A citizen of Russia and resident of Moscow of South Ossetian origin, Eduard Kokoyev, was inaugurated on December 18 as president of the unrecognized republic of South Ossetia, which has de facto seceded from Georgia. Kokoyev received 53 percent of the vote in a December 11 runoff ballot, defeating the Communist Party leader Stanislav Kochiev. No international organization recognized or monitored the exercise.
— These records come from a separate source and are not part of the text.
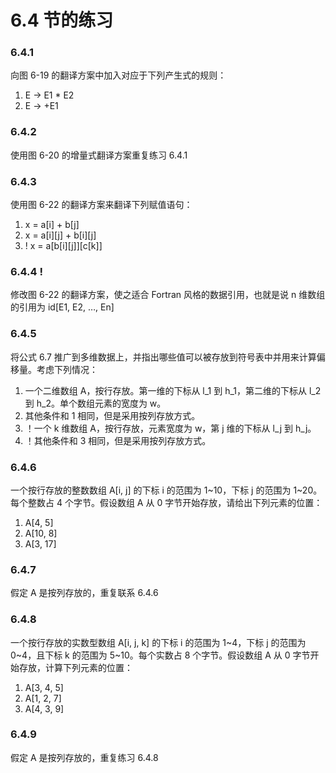 # 6.4 节的练习

### 6.4.1

向图 6-19 的翻译方案中加入对应于下列产生式的规则：

1. E -> E1 * E2
2. E -> +E1

### 6.4.2

使用图 6-20 的增量式翻译方案重复练习 6.4.1

### 6.4.3

使用图 6-22 的翻译方案来翻译下列赋值语句：

1. x = a[i] + b[j]
2. x = a[i][j] + b[i][j]
3. ! x = a[b[i][j]][c[k]]

### 6.4.4 !

修改图 6-22 的翻译方案，使之适合 Fortran 风格的数据引用，也就是说 n 维数组的引用为 id[E1, E2, …, En]

### 6.4.5

将公式 6.7 推广到多维数据上，并指出哪些值可以被存放到符号表中并用来计算偏移量。考虑下列情况：

1. 一个二维数组 A，按行存放。第一维的下标从 l_1 到 h_1，第二维的下标从 l_2 到 h_2。单个数组元素的宽度为 w。
2. 其他条件和 1 相同，但是采用按列存放方式。
3. ！一个 k 维数组 A，按行存放，元素宽度为 w，第 j 维的下标从 l_j 到 h_j。
4. ！其他条件和 3 相同，但是采用按列存放方式。

### 6.4.6

一个按行存放的整数数组 A[i, j] 的下标 i 的范围为 1~10，下标 j 的范围为 1~20。每个整数占 4 个字节。假设数组 A 从 0 字节开始存放，请给出下列元素的位置：

1. A[4, 5]
2. A[10, 8]
3. A[3, 17]

### 6.4.7

假定 A 是按列存放的，重复联系 6.4.6

### 6.4.8

一个按行存放的实数型数组 A[i, j, k] 的下标 i 的范围为 1~4，下标 j 的范围为 0~4，且下标 k 的范围为 5~10。每个实数占 8 个字节。假设数组 A 从 0 字节开始存放，计算下列元素的位置：

1. A[3, 4, 5]
2. A[1, 2, 7]
3. A[4, 3, 9]

### 6.4.9

假定 A 是按列存放的，重复练习 6.4.8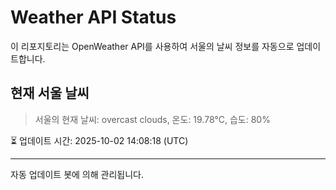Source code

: 
# Weather API Status

이 리포지토리는 OpenWeather API를 사용하여 서울의 날씨 정보를 자동으로 업데이트합니다.

## 현재 서울 날씨
> 서울의 현재 날씨: overcast clouds, 온도: 19.78°C, 습도: 80%

⏳ 업데이트 시간: 2025-10-02 14:08:18 (UTC)

---
자동 업데이트 봇에 의해 관리됩니다.
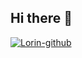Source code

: ## Hi there 👋

<!--
**lwpyh/lwpyh** is a ✨ _special_ ✨ repository because its `README.md` (this file) appears on your GitHub profile.

Here are some ideas to get you started:
- 👋 I'm Jian Hu
- 🔭 I’m currently a PhD student in Queen Mary Univeristy of London
- 🌱 I’m working on Computer Vision and Machine Learning, especially on transfer learning and its real-world application 
- 📫 How to reach me: jian.hu@qmul.ac.uk
-->

[![Lorin-github](https://github-readme-stats.vercel.app/api?username=lwpyh)](https://github.com/anuraghazra/github-readme-stats)
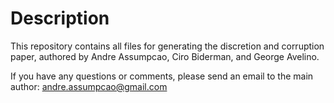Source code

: # Description
This repository contains all files for generating the discretion and corruption paper, authored by Andre Assumpcao, Ciro Biderman, and George Avelino.

If you have any questions or comments, please send an email to the main author: andre.assumpcao@gmail.com

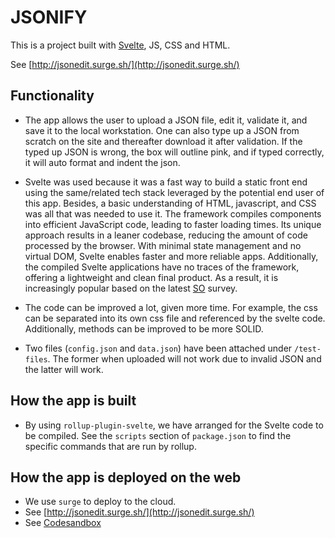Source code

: 

# JSONIFY 

This is a project built with [Svelte](https://svelte.dev), JS, CSS and HTML. 

See [http://jsonedit.surge.sh/](http://jsonedit.surge.sh/)

## Functionality
- The app allows the user to upload a JSON file, edit it, validate it, and save it to the local workstation. One can also type up a JSON from scratch on the site and thereafter download it after validation. If the typed up JSON is wrong, the box will outline pink, and if typed correctly, it will auto format and indent the json. 
- Svelte was used because it was a fast way to build a static front end using the same/related tech stack leveraged by the potential end user of this app. Besides, a basic understanding of HTML, javascript, and CSS was all that was needed to use it. The framework compiles components into efficient JavaScript code, leading to faster loading times. Its unique approach results in a leaner codebase, reducing the amount of code processed by the browser. With minimal state management and no virtual DOM, Svelte enables faster and more reliable apps. Additionally, the compiled Svelte applications have no traces of the framework, offering a lightweight and clean final product. As a result, it is increasingly popular based on the latest [SO](https://survey.stackoverflow.co/2023/#section-admired-and-desired-web-frameworks-and-technologies) survey. 

- The code can be improved a lot, given more time. For example, the css can be separated into its own css file and referenced by the svelte code. Additionally, methods can be improved to be more SOLID.
- Two files (`config.json` and `data.json`) have been attached under `/test-files`. The former when uploaded will not work due to invalid JSON and the latter will work. 


## How the app is built 

- By using `rollup-plugin-svelte`, we have arranged for the Svelte code to be compiled. See the `scripts` section of `package.json` to find the specific commands that are run by rollup. 


## How the app is deployed on the web
- We use `surge` to deploy to the cloud. 
- See [http://jsonedit.surge.sh/](http://jsonedit.surge.sh/)
- See [Codesandbox](https://codesandbox.io/s/github/sumrish/Json_Editor)

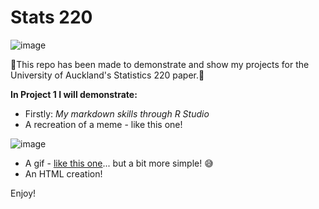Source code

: # Stats 220

![image](https://user-images.githubusercontent.com/122334820/224211757-c5acb037-4b9f-42c2-8fea-7e46c7183498.png)

🤩This repo has been made to demonstrate and show my projects for the University of Auckland's Statistics 220 paper.🤩

**In Project 1 I will demonstrate:**
- Firstly: *My markdown skills through R Studio*
- A recreation of a meme - like this one!

![image](https://user-images.githubusercontent.com/122334820/224212304-4b2fb274-452d-4d37-ac21-936e234cb98d.png)
- A gif - [like this one](https://tenor.com/en-GB/view/kitten-cat-typing-typing-cat-thank-goodness-gif-16601149)... but a bit more simple! 😅
- An HTML creation!

Enjoy!
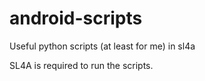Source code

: android-scripts
===============

Useful python scripts (at least for me) in sl4a

SL4A is required to run the scripts.
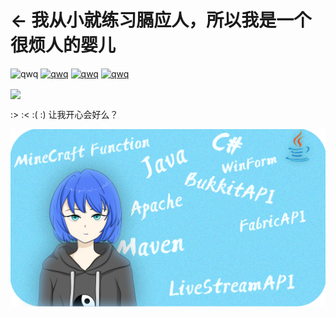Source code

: # ← 我从小就练习膈应人，所以我是一个很烦人的婴儿


![qwq](https://img.shields.io/badge/QwQ-1-informational) 
[![qwq](https://img.shields.io/badge/直播间-2-ff69b4)](https://live.bilibili.com/2211693) 
[![qwq](https://img.shields.io/badge/kook交流-3-green)](https://kook.top/tafc4E) 
[![qwq](https://img.shields.io/badge/QQ频道粉丝-搜索玄易的超大窝-orange)]()


<img align="center" src="https://github-readme-stats.vercel.app/api?username=SmallXY&show_icons=true&locale=cn&count_private=true&disable_animations=true&shide_title=false&icon_color=8b658b&ring_color=8b658b&theme=dark" />


:>
:<
:(
:)
让我开心会好么？


![banner](https://github.com/SmallXY/SmallXY/blob/main/githubbanner.png)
The greatest loser in the election, however, is the outgoing president, Lyudvig Chibirov, who received only 20 percent of the vote in the first round of balloting. Chibirov had led South Ossetia from 1991 on, as chairman of its Supreme Soviet and then as president. The disastrous economic situation is held responsible for Chibirov’s defeat, but its implications are as political as they are worrying. Chibirov was, in relative terms, the most moderate among the three contenders. He never closed the door to a political settlement with Tbilisi in the framework of the Georgian state, maintained a nonconfrontational and at times cooperative relationship with President Eduard Shevardnadze and basically adopted a wait-and-see attitude, watching Russia’s policy in the North and South Caucasus and observing the course of Tbilisi’s negotiations with Abkhazia. Chibirov’s policy contributed to freezing the stalemate, but it also guaranteed its peaceful character, and preserved hopes for a constructive solution. The situation in South Ossetia remained a far cry from the one with Abkhazia. Shevardnadze more than once publicly acknowledged Chibirov’s relative moderation.
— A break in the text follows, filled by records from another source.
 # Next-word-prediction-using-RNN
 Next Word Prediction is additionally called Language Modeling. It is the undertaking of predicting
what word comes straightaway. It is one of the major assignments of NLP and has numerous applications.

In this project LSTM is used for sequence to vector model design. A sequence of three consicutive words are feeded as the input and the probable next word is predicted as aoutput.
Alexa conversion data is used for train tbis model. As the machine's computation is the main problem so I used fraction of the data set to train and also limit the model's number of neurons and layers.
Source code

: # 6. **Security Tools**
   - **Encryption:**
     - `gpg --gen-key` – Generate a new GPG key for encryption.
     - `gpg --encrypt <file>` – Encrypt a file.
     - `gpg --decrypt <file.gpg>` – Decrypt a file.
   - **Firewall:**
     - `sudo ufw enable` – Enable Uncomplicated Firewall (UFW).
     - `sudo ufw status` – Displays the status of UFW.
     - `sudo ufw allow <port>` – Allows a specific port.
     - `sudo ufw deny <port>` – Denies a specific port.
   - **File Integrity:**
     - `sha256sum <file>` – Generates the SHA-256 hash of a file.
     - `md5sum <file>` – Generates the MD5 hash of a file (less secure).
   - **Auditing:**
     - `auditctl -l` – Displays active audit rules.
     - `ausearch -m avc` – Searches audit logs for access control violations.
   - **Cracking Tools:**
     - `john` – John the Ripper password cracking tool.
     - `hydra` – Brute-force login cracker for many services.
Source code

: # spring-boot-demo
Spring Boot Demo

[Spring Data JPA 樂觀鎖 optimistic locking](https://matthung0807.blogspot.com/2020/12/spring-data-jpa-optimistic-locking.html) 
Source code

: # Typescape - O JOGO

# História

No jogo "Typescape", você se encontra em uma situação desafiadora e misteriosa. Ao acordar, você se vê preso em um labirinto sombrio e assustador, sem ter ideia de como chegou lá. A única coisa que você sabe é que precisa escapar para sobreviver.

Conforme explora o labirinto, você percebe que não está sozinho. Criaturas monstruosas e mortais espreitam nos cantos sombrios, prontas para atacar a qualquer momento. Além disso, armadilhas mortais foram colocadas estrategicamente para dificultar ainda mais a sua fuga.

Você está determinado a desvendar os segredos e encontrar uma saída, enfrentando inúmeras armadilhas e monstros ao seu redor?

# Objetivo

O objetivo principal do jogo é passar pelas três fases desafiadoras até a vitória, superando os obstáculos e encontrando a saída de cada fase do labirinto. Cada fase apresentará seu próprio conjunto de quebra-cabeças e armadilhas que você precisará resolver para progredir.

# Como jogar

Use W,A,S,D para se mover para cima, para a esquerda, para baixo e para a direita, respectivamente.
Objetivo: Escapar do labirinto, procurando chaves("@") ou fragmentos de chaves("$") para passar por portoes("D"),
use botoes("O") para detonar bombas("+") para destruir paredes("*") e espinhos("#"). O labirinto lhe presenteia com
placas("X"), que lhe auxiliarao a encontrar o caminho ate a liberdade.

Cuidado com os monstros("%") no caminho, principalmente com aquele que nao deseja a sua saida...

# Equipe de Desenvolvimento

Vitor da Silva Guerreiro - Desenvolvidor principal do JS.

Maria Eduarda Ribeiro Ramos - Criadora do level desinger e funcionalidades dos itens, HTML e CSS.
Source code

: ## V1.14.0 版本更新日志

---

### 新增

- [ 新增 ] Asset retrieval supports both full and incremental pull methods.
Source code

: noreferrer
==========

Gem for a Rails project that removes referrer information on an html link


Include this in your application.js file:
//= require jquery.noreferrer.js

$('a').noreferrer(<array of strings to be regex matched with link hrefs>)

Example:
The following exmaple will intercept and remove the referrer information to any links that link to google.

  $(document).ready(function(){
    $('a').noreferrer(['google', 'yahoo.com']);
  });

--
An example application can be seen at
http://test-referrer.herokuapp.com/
In the presidential election, Chibirov concentrated his fire on the local communist Kochiev, depicting him as a potentially dangerous hardliner who could destabilize the status quo. Chibirov not only overestimated his own popularity, but underestimated that of Kokoyev, who came from St. Petersburg to win the election, and who is even more of a hardliner than Kochiev.
The winner has adopted the position of Abkhazia–which is also that of Transdniester in Moldova (see CIS section above)–concerning relations with the central government. He maintains: first, that South Ossetia is an independent state, deserving of international recognition; second, that relations between South Ossetia and Georgia should be formalized in an interstate treaty among coequal parties; and, third, that, as a precondition, Georgia must officially apologize to South Ossetia for allegedly attempting to perpetuate a “genocide of Ossetians.”
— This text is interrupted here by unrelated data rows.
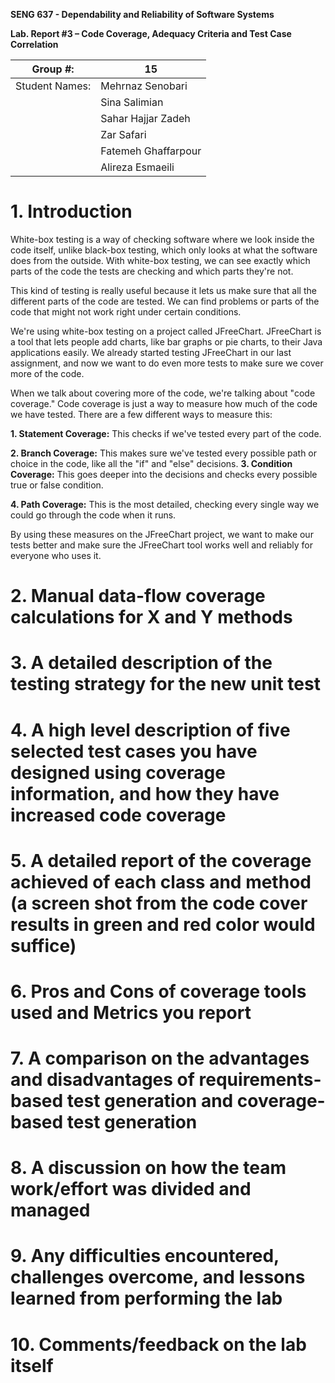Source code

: **SENG 637 - Dependability and Reliability of Software Systems**

**Lab. Report #3 – Code Coverage, Adequacy Criteria and Test Case Correlation**

| Group \#:      | 15 |
| -------------- | --- |
| Student Names: |Mehrnaz Senobari|
|                |Sina Salimian|
|                |Sahar Hajjar Zadeh|
|                |Zar Safari|
|                |Fatemeh Ghaffarpour|
|                |Alireza Esmaeili|

# 1. Introduction
White-box testing is a way of checking software where we look inside the code itself, unlike black-box testing, which only looks at what the software does from the outside. With white-box testing, we can see exactly which parts of the code the tests are checking and which parts they're not.

This kind of testing is really useful because it lets us make sure that all the different parts of the code are tested. We can find problems or parts of the code that might not work right under certain conditions.

We're using white-box testing on a project called JFreeChart. JFreeChart is a tool that lets people add charts, like bar graphs or pie charts, to their Java applications easily. We already started testing JFreeChart in our last assignment, and now we want to do even more tests to make sure we cover more of the code.

When we talk about covering more of the code, we're talking about "code coverage." Code coverage is just a way to measure how much of the code we have tested. There are a few different ways to measure this:

**1. Statement Coverage:** This checks if we've tested every part of the code.

**2. Branch Coverage:** This makes sure we've tested every possible path or choice in the code, like all the "if" and "else" decisions.
**3. Condition Coverage:** This goes deeper into the decisions and checks every possible true or false condition.

**4. Path Coverage:** This is the most detailed, checking every single way we could go through the code when it runs.

By using these measures on the JFreeChart project, we want to make our tests better and make sure the JFreeChart tool works well and reliably for everyone who uses it.


# 2. Manual data-flow coverage calculations for X and Y methods

# 3. A detailed description of the testing strategy for the new unit test

# 4. A high level description of five selected test cases you have designed using coverage information, and how they have increased code coverage

# 5. A detailed report of the coverage achieved of each class and method (a screen shot from the code cover results in green and red color would suffice)

# 6. Pros and Cons of coverage tools used and Metrics you report

# 7. A comparison on the advantages and disadvantages of requirements-based test generation and coverage-based test generation

# 8. A discussion on how the team work/effort was divided and managed

# 9. Any difficulties encountered, challenges overcome, and lessons learned from performing the lab

# 10. Comments/feedback on the lab itself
Russia’s Foreign Affairs Ministry issued a statement terming the election a “unilateral action,” but stopping short of terming it illegitimate. The ministry called for the resumption of negotiations in the “pentagonal format” which consists of Russia, Georgia, South Ossetia, the Russian Federation’s republic of North Ossetia and the Organization for Security and Cooperation in Europe. This format, however, is as heavily stacked in favor of Russia and the secessionist authorities, as is the pentagonal format in Moldova. In each case, the format was accepted by the national government under duress from Russia in the early 1990s; it was designed in each case to minimize any international role in the negotiations and to guarantee Russian manipulation of the conflict. No serious effort has since been made by Western countries to modify these formats. (Prime News, December 6-7, 11, 18; Interfax, December 13, 17-18; Institute for War and Peace Reporting (London), Caucasus report no. 108, December 2001).